→ **WORK INSTRUCTIONS**: Among the entries below, extract exactly the lines that run from the one with "El segundo paso" through the one with "Hasta ahora hemos", both ends included.

→ **DATASET CONTENT**:

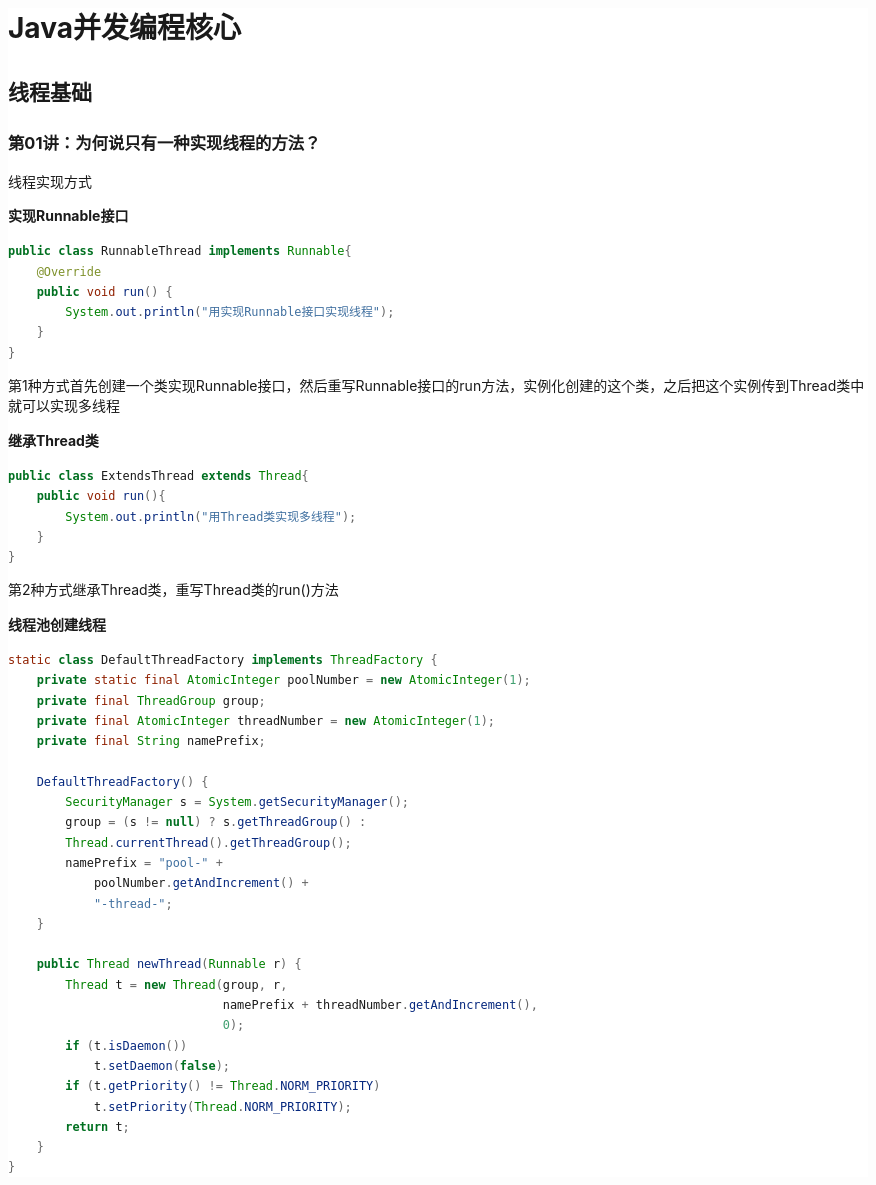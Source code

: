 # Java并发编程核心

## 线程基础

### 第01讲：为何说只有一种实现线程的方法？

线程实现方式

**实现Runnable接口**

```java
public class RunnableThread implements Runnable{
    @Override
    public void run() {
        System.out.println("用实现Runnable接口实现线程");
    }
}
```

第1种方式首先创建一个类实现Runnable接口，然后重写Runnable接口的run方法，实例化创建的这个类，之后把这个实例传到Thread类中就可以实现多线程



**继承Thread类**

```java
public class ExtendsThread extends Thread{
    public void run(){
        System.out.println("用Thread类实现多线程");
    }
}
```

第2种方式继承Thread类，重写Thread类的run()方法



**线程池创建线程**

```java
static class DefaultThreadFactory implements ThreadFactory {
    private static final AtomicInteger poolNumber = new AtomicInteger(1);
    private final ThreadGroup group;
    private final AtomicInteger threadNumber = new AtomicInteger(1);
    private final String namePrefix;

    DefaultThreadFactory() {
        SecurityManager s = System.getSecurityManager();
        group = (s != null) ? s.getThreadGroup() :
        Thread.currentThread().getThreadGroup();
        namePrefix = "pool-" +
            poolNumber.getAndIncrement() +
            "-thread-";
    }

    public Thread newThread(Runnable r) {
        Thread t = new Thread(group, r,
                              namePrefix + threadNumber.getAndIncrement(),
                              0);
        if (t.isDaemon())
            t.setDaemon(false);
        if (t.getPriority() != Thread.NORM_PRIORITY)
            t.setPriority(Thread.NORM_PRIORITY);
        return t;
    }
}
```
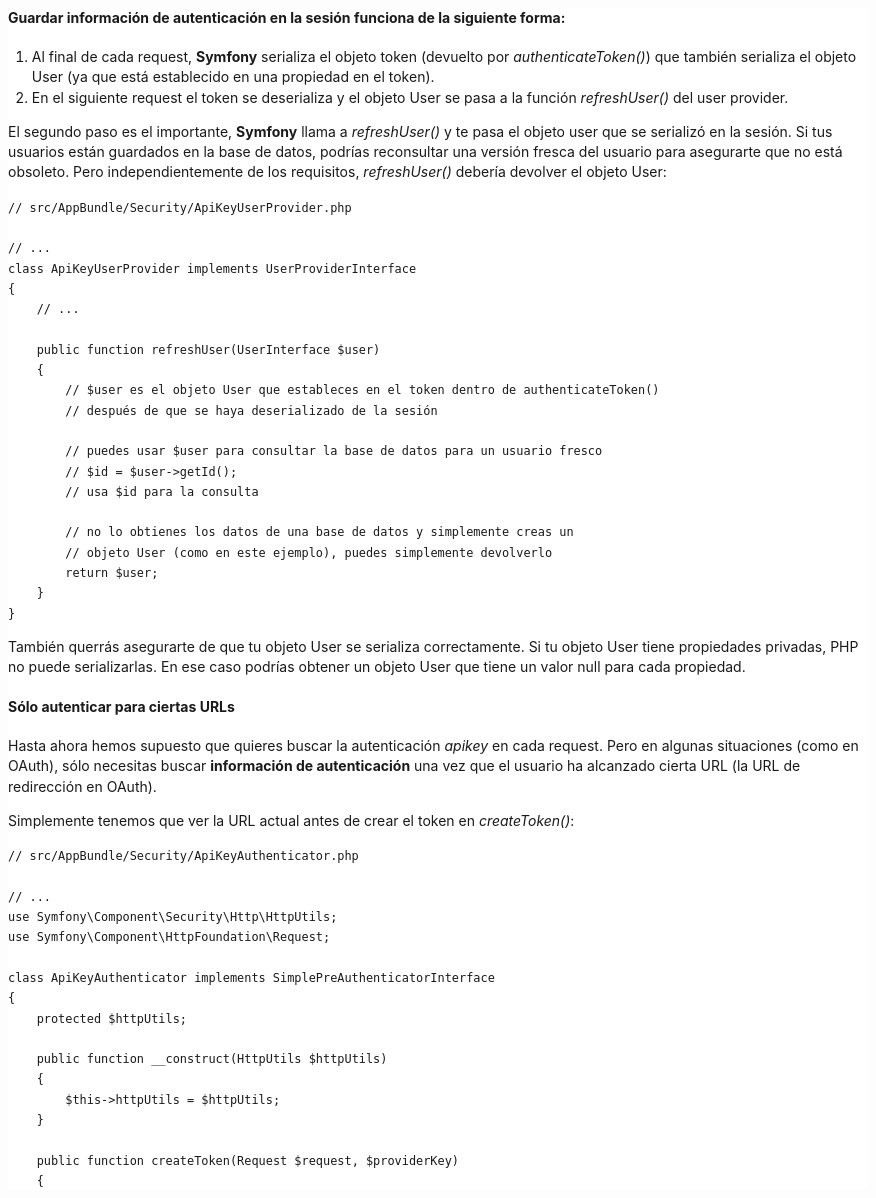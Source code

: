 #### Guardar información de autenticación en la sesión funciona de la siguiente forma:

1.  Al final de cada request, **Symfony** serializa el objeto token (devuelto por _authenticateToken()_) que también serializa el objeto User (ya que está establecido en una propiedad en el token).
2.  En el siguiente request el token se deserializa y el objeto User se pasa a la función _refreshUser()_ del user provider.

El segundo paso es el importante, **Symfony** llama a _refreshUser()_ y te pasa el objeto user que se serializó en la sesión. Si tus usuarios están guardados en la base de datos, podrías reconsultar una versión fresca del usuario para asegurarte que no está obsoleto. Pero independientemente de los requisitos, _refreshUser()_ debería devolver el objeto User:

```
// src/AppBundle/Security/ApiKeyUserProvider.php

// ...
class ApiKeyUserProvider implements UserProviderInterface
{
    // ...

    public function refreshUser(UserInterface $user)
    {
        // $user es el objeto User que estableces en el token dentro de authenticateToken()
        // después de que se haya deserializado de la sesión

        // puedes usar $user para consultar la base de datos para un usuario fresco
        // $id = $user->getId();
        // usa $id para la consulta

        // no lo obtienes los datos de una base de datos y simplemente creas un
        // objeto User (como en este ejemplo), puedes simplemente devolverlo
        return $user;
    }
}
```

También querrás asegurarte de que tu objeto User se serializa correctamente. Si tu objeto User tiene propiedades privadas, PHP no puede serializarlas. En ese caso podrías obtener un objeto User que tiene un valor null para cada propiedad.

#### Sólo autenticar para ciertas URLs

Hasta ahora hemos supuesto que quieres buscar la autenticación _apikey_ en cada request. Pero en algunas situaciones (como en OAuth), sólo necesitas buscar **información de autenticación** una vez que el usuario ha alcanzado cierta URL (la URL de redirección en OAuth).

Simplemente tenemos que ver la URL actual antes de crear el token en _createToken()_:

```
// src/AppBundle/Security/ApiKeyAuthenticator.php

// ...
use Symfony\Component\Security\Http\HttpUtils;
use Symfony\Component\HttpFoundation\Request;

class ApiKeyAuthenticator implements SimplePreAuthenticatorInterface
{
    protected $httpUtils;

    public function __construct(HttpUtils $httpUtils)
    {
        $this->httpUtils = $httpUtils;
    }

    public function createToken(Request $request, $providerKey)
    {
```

→ **SOLUTION TO THE EXERCISE**:
El segundo paso es el importante, **Symfony** llama a _refreshUser()_ y te pasa el objeto user que se serializó en la sesión. Si tus usuarios están guardados en la base de datos, podrías reconsultar una versión fresca del usuario para asegurarte que no está obsoleto. Pero independientemente de los requisitos, _refreshUser()_ debería devolver el objeto User:

```
// src/AppBundle/Security/ApiKeyUserProvider.php

// ...
class ApiKeyUserProvider implements UserProviderInterface
{
    // ...

    public function refreshUser(UserInterface $user)
    {
        // $user es el objeto User que estableces en el token dentro de authenticateToken()
        // después de que se haya deserializado de la sesión

        // puedes usar $user para consultar la base de datos para un usuario fresco
        // $id = $user->getId();
        // usa $id para la consulta

        // no lo obtienes los datos de una base de datos y simplemente creas un
        // objeto User (como en este ejemplo), puedes simplemente devolverlo
        return $user;
    }
}
```

También querrás asegurarte de que tu objeto User se serializa correctamente. Si tu objeto User tiene propiedades privadas, PHP no puede serializarlas. En ese caso podrías obtener un objeto User que tiene un valor null para cada propiedad.

#### Sólo autenticar para ciertas URLs

Hasta ahora hemos supuesto que quieres buscar la autenticación _apikey_ en cada request. Pero en algunas situaciones (como en OAuth), sólo necesitas buscar **información de autenticación** una vez que el usuario ha alcanzado cierta URL (la URL de redirección en OAuth).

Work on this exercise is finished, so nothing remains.